> PROBLEM STATEMENT
From the entries below, copy every line holding the word "game".

[Start of section]

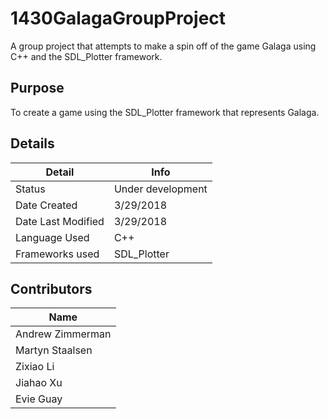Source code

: # 1430GalagaGroupProject
A group project that attempts to make a spin off of the game Galaga using C++ and the SDL_Plotter framework.

## Purpose
To create a game using the SDL_Plotter framework that represents Galaga.

## Details
| Detail             | Info              |
|--------------------|-------------------|
| Status             | Under development |
| Date Created       | 3/29/2018         |
| Date Last Modified | 3/29/2018         |
| Language Used      | C++               |
| Frameworks used    | SDL_Plotter       |

## Contributors
| Name             |
|------------------|
| Andrew Zimmerman |
| Martyn Staalsen  |
| Zixiao Li        |
| Jiahao Xu        |
| Evie Guay        |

[End of section]

> RESPONSE AREA
A group project that attempts to make a spin off of the game Galaga using C++ and the SDL_Plotter framework.
To create a game using the SDL_Plotter framework that represents Galaga.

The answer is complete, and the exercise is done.